Comment by imiric

3 hours ago

> How often do you test your OS replication script?

Not often. It's mostly outdated, and I spend a lot of time bringing it up to date when I have to rely on it.

BUT I can easily understand what it does, and the tools it uses. In practice I use it rarely, so spending a few hours a year updating it is not a huge problem. I don't have the sense of urgency you describe, and when things do fail, it's an extraordinary event where everything else can wait for me to be productive again. I'm not running a critical business, these are my personal machines. Besides, I have plenty of spare machines I can use while one is out of service.

This is the tradeoff I have decided to make, which works for me. I'm sure that using ZFS and a reproducible system has its benefits, and I'm trying to adopt better practices at my own pace, but all of those have significant drawbacks as well.

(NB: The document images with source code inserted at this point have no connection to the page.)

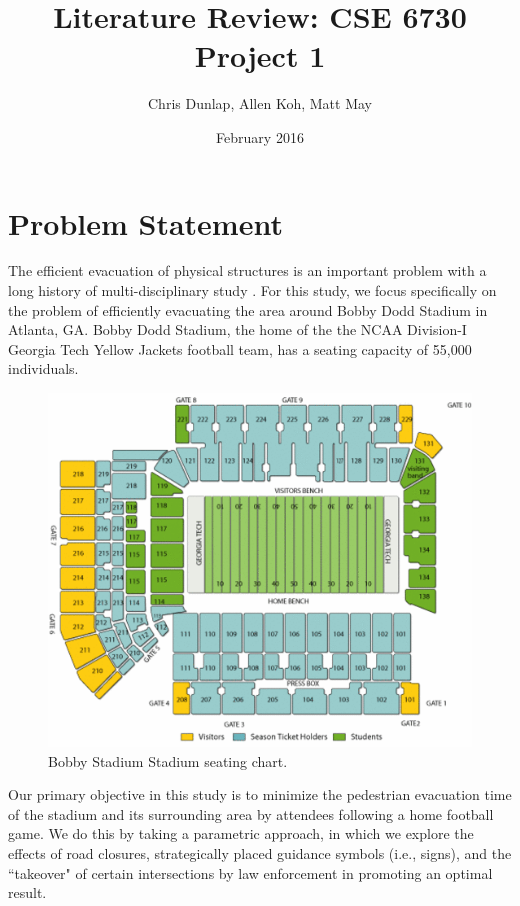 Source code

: \documentclass[12pt]{article}
\title{Literature Review: CSE 6730 Project 1}
\author{Chris Dunlap, Allen Koh, Matt May}
\date{February 2016}
\begin{document}
\begin{titlepage}
\maketitle
\thispagestyle{empty}
\end{titlepage}

\section{Problem Statement}
\label{sec:problem}

The efficient evacuation of physical structures is an important problem with a
long history of multi-disciplinary study \cite{zheng2009modeling}. For this
study, we focus specifically on the problem of efficiently evacuating the
area around Bobby Dodd Stadium in Atlanta, GA. Bobby Dodd Stadium, the home of
the the NCAA Division-I Georgia Tech Yellow Jackets football team, has a
seating capacity of 55,000 individuals.

\begin{figure}[H]
  \includegraphics[width=\linewidth,natwidth=521,natheight=435]{stadium_diagram_updated.png}
  \caption{Bobby Stadium Stadium seating chart.}
  \label{fig:polygon}
\end{figure}

Our primary objective in this study is to minimize the pedestrian evacuation
time of the stadium and its surrounding area by attendees following a home
football game. We do this by taking a parametric approach, in which we explore
the effects of road closures, strategically placed guidance symbols
(i.e., signs), and the ``takeover" of certain intersections by law enforcement
in promoting an optimal result.
\end{document}
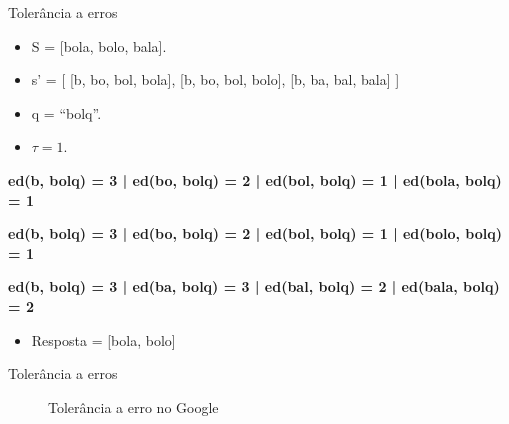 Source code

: \documentclass[11pt]{beamer}
\begin{document}
\begin{frame}{Tolerância a erros}
	\begin{itemize}
		\item S = [bola, bolo, bala]. 
		\item s’ = [ [b, bo, bol, bola], [b, bo, bol, bolo], [b, ba, bal, bala] ]
		\item q = ``bolq''.
		\item $\tau = 1$.
	\end{itemize}
	
	\textbf{ed(b, bolq) = 3 | ed(bo, bolq) = 2 | ed(bol, bolq) = 1 | ed(bola, bolq) = 1}
	
    \textbf{ed(b, bolq) = 3 | ed(bo, bolq) = 2 | ed(bol, bolq) = 1 | ed(bolo, bolq) = 1}
    
    \textbf{ed(b, bolq) = 3 | ed(ba, bolq) = 3 | ed(bal, bolq) = 2 | ed(bala, bolq) = 2}
    
    \pause
    \begin{itemize}
        \item Resposta = [bola, bolo]
    \end{itemize}
\end{frame}

\begin{frame}{Tolerância a erros}
    \begin{figure}
        \centering
        \caption{Tolerância a erro no Google}
        \label{fig:fig}
    \end{figure}

\end{frame}
\end{document}
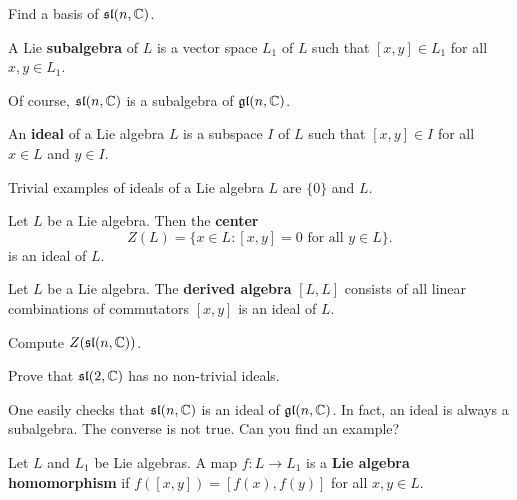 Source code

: \begin{exercise}
    Find a basis of $\mathfrak{sl}(n,\mathbb{C})$. 
\end{exercise}


\begin{definition}
    A Lie \textbf{subalgebra} of $L$ is a vector space $L_1$ of $L$ 
    such that $[x,y]\in L_1$ for all $x,y\in L_1$. 
\end{definition}

Of course, $\mathfrak{sl}(n,\mathbb{C})$ is a subalgebra of $\mathfrak{gl}(n,\mathbb{C})$. 

\begin{definition}
    An \textbf{ideal} of a Lie algebra $L$ is a subspace $I$ of $L$ 
    such that $[x,y]\in I$ for all $x\in L$ and $y\in I$. 
\end{definition}

Trivial examples of ideals of a Lie algebra $L$ are
$\{0\}$ and $L$.

\begin{example}
    Let $L$ be a Lie algebra. Then 
    the \textbf{center} 
    \[
    Z(L)=\{x\in L:[x,y]=0\text{ for all $y\in L$}\}.
    \]
    is an ideal of $L$. 
\end{example}

\begin{example}
    Let $L$ be a Lie algebra. 
    The \textbf{derived algebra} $[L,L]$
    consists of all linear combinations of commutators $[x,y]$ 
    is an ideal of $L$. 
\end{example}

\begin{exercise}
    Compute $Z(\mathfrak{sl}(n,\mathbb{C}))$. 
\end{exercise}

\begin{exercise}
    Prove that $\mathfrak{sl}(2,\mathbb{C})$ has no non-trivial ideals. 
\end{exercise}

One easily checks that $\mathfrak{sl}(n,\mathbb{C})$ is an ideal of $\mathfrak{gl}(n,\mathbb{C})$. In fact, 
an ideal is always a subalgebra. The converse is not true. 
Can you find an example?

\begin{definition}
    Let $L$ and $L_1$ be Lie algebras. A map $f\colon L\to L_1$ is a 
    \textbf{Lie algebra homomorphism} if $f([x,y])=[f(x),f(y)]$ for all
    $x,y\in L$. 
\end{definition}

> Have you actually tested your backup by doing a sudden, unplanned restore without thinking about it for three days before?

No, but again, I'm not running a critical business. Things can wait. I would argue that even in most corporate environments the obsession over HA comes at the expense of operational complexity, which has a greater negative impact than using boring tools and technology. Few companies need Kubernetes clusters and IaC tools, and even fewer people need ZFS and NixOS for personal use. It would be great if the benefits of these tools were accessible to more people with less drawbacks, but the technology is not there yet. You shouldn't gloss over these issues because they're not issues for you.

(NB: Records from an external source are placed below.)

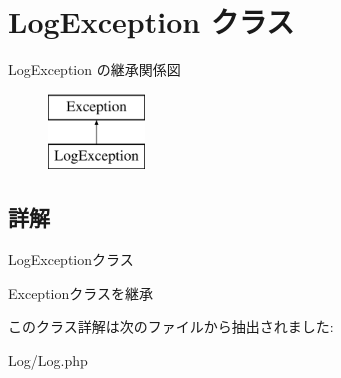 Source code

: \hypertarget{class_log_exception}{\section{Log\+Exception クラス}
\label{class_log_exception}
}
Log\+Exception の継承関係図\begin{figure}[H]
\begin{center}
\leavevmode
\includegraphics[height=2.000000cm]{class_log_exception}
\end{center}
\end{figure}


\subsection{詳解}
Log\+Exceptionクラス

Exceptionクラスを継承 

このクラス詳解は次のファイルから抽出されました\+:\begin{DoxyCompactItemize}
\item 
Log/Log.\+php\end{DoxyCompactItemize}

Most companies have terrible infrastructure; they're hardly ever examples to follow. But they also have it because there's a certain widespread mentality among those who work there, which originates on the average student's desktop, where they play with Docker instead of understanding what they're using. This is the origin of many modern software problems: the lack of proper IT training in universities.

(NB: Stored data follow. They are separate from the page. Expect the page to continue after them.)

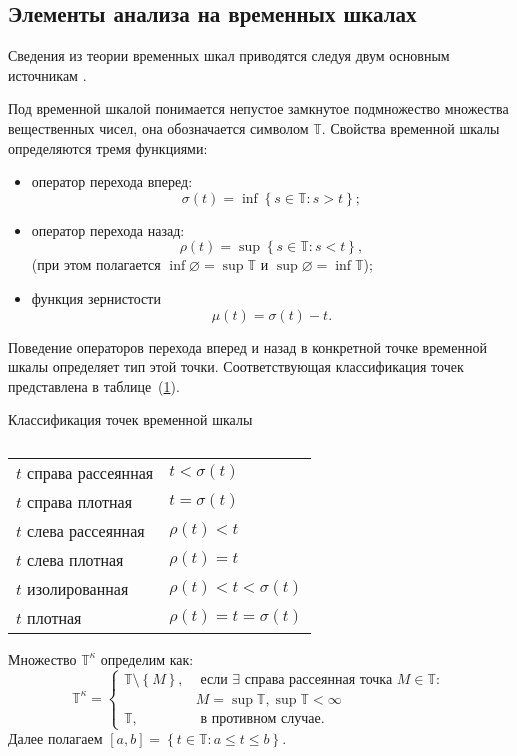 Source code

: \subsection{Элементы анализа на временных шкалах}

Сведения из теории временных шкал приводятся следуя двум основным
источникам \cite{Bohner,BohnerAdv}.

\begin{definition}
	Под временной шкалой понимается непустое замкнутое подмножество множества
	вещественных чисел, она обозначается символом $\mathbb{T}$.
	Свойства временной шкалы определяются тремя функциями:
	\begin{itemize}
		\item[1)] оператор перехода вперед:
		\[
		\sigma(t) = \inf\left\{s \in \mathbb{T}: s > t\right\};
		\]
		\item[2)] оператор перехода назад:
		\[
		\rho(t) = \sup\left\{s \in \mathbb{T}: s < t\right\},
		\]
		(при этом полагается $\inf\varnothing = \sup{\mathbb{T}}$ и $\sup\varnothing = \inf{\mathbb{T}}$);
		\item[3)] функция зернистости
		$$\mu(t) = \sigma(t) - t.$$
	\end{itemize}
\end{definition}
Поведение операторов перехода вперед и назад в конкретной точке временной шкалы
определяет тип этой точки. Соответствующая классификация точек представлена в
таблице~(\ref{tab:pointclass}).
\begin{table}[h]

	\centering		
		\caption{}	
		\footnotesize Классификация точек временной шкалы\\
		\normalsize
		\begin{tabular}{|l|l|}
			\hline
			$t$ справа рассеянная & $t < \sigma(t)$ \\
			$t$ справа плотная    & $t = \sigma(t)$ \\
			$t$ слева рассеянная  & $ \rho(t) < t $ \\
			$t$ слева плотная     & $ \rho(t) = t $ \\
			$t$ изолированная      & $\rho(t) < t < \sigma(t)$ \\
			$t$ плотная           & $\rho(t) = t = \sigma(t)$ \\
			\hline
		\end{tabular}
	
	\label{tab:pointclass}
\end{table}

\begin{definition}
	 Множество $\mathbb{T}^\kappa$ определим как:
	 \[
	 \mathbb{T}^\kappa =
	 \begin{cases}
	 \mathbb{T}\setminus \left\{M\right\}, & \text{ если }
	 \exists \text{ справа рассеянная точка } M \in \mathbb{T}:\\
	 & M = \sup\mathbb{T}, \sup\mathbb{T}<\infty  \\
	 \mathbb{T} , & \text{ в противном случае}.
	 \end{cases}
	 \]
	 Далее полагаем $\left[a, b\right] =
	 \left\{t \in \mathbb{T} : a \leqslant t \leqslant b\right\}$.
\end{definition}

MIT came up with "The Missing Semester of Your CS Education" to compensate, but it's nothing compared to what's actually needed. It's assumed that students will figure it out on their own, but that almost never happens, at least not in recent decades. It's also assumed that it's something easy to do on your own, that it can be done quickly, which is certainly not the case and I don't think it ever has been. But the teacher who doesn't know is the first to have that bias.

The exceptional event, even if it doesn't require such a rapid response, still reveals a fundamental problem in your setup. So the question should be: why maintain this complex script when you can do less work with something else? NixOS and Guix are tough nuts to crack at first: NixOS because of its language and poor/outdated/not exactly well-done documentation; Guix because its development is centered away from the desktop and it lacks some elements common in modern distros, etc. But once you learn them, there's much less overhead to solve problems and keep everything updated, much less than maintaining custom scripts.